▸ How to complete this task
Each line that contains the word "intermediate" is to be copied from the records below.

(Recorded data)
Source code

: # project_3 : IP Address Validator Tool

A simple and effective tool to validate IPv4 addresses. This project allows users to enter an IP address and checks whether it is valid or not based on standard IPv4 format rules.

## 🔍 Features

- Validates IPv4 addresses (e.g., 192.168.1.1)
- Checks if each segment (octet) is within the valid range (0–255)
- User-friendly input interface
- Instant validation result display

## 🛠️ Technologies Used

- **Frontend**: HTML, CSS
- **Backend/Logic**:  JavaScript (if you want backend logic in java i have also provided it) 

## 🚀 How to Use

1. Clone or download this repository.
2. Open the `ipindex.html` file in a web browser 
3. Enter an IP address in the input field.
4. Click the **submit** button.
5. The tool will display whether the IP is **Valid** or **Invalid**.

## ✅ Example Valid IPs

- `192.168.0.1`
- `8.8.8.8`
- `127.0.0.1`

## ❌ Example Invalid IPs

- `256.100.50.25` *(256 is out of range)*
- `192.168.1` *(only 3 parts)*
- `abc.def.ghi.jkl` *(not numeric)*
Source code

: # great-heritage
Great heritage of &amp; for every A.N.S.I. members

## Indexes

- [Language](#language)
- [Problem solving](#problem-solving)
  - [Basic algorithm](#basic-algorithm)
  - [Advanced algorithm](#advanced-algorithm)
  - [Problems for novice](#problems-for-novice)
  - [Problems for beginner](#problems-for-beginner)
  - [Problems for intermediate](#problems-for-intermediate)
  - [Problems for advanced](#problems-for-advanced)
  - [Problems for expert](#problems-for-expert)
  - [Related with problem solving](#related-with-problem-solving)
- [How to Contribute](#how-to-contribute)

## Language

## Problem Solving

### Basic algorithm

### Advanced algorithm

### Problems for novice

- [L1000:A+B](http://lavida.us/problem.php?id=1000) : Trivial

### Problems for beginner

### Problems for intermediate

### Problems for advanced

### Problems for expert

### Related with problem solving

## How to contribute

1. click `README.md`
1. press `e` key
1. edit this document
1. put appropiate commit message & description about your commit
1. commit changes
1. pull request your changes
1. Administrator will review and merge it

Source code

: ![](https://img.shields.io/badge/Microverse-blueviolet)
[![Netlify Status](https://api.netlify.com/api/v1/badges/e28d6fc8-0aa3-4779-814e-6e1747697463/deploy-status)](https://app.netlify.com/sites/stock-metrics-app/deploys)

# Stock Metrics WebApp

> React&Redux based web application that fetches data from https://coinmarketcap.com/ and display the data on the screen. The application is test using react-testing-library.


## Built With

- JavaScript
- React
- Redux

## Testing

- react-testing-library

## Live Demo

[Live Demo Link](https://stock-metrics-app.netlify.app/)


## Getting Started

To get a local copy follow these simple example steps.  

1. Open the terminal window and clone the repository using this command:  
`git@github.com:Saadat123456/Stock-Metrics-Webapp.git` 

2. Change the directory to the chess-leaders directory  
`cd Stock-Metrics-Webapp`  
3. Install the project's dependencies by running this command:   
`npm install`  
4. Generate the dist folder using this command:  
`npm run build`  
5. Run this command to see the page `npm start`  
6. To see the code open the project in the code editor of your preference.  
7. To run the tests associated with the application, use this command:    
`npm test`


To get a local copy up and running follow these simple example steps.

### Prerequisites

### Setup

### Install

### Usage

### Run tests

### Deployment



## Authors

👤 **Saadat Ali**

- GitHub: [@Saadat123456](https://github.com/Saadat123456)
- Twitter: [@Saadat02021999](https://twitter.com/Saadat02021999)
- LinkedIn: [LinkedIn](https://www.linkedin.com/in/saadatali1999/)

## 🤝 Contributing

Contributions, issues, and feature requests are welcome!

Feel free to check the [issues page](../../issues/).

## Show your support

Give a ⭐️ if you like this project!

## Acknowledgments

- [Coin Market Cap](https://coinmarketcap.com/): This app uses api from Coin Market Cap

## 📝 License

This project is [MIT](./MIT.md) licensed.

▸ Response to this task
  - [Problems for intermediate](#problems-for-intermediate)
### Problems for intermediate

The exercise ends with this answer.